> DIRECTIONS
Among the lines below, return each one that contains the word "方案评审".

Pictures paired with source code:
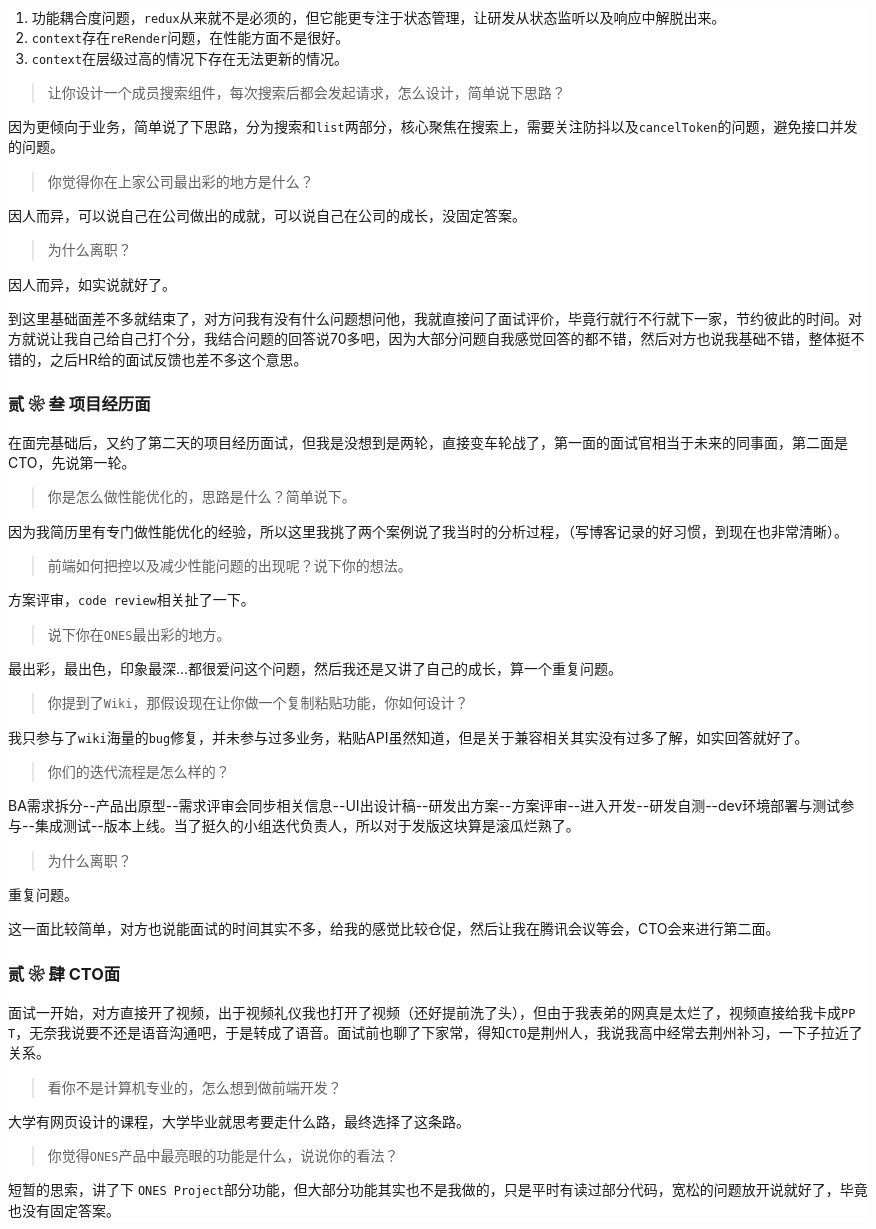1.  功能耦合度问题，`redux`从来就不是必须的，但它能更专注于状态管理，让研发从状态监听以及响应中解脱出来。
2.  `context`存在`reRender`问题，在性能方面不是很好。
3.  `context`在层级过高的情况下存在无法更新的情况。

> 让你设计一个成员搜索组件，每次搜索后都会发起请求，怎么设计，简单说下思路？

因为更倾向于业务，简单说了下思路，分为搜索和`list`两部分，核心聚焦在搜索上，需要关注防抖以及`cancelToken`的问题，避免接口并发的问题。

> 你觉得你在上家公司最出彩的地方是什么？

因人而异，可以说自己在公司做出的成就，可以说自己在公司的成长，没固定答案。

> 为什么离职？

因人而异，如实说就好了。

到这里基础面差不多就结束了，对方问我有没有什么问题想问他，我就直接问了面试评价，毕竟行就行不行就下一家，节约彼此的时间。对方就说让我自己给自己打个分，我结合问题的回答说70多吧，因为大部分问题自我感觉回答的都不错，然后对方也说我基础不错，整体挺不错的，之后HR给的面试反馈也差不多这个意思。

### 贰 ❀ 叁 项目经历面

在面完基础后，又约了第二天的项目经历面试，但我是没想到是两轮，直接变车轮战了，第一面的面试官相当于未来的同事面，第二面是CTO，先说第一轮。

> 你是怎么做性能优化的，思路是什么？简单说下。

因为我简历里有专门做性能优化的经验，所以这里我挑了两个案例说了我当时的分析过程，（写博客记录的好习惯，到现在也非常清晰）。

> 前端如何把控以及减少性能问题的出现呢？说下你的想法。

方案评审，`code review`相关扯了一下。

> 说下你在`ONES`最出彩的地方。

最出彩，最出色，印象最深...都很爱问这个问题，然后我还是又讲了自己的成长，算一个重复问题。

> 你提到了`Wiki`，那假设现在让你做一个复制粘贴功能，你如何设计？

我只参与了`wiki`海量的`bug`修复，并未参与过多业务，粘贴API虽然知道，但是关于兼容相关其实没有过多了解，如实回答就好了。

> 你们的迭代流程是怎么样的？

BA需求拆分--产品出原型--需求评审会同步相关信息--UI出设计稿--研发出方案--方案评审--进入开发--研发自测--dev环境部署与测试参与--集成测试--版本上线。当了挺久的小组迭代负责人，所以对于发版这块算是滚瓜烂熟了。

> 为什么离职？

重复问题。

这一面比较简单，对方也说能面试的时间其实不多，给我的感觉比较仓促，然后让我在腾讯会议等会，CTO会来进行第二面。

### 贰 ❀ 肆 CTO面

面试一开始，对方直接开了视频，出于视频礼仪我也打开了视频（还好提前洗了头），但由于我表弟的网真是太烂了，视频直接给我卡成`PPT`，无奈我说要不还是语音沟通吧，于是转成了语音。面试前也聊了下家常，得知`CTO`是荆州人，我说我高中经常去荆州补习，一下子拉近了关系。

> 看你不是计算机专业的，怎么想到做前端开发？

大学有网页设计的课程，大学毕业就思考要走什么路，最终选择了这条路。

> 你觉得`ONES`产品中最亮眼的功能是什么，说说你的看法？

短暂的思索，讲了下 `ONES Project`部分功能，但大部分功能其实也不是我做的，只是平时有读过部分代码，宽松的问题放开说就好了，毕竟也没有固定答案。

* * *

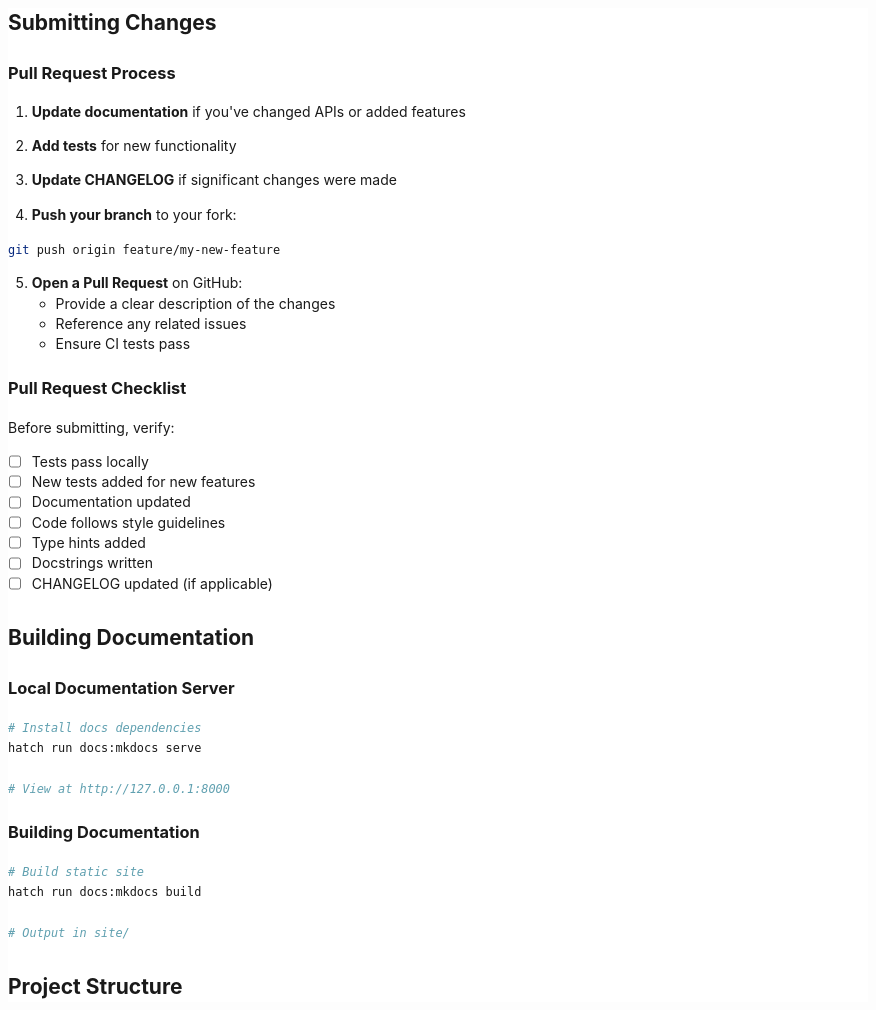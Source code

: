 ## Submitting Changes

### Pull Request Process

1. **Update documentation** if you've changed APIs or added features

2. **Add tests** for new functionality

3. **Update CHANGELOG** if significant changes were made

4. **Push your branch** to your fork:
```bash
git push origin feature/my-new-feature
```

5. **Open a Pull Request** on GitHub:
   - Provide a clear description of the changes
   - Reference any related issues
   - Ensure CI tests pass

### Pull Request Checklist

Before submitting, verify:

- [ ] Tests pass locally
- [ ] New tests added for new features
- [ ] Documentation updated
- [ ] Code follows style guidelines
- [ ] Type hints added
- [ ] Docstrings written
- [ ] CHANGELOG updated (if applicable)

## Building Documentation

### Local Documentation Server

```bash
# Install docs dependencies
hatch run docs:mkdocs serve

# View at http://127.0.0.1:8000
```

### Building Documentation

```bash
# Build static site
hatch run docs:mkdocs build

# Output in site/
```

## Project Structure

> RESULT OF THIS EXERCISE
方案评审，`code review`相关扯了一下。
BA需求拆分--产品出原型--需求评审会同步相关信息--UI出设计稿--研发出方案--方案评审--进入开发--研发自测--dev环境部署与测试参与--集成测试--版本上线。当了挺久的小组迭代负责人，所以对于发版这块算是滚瓜烂熟了。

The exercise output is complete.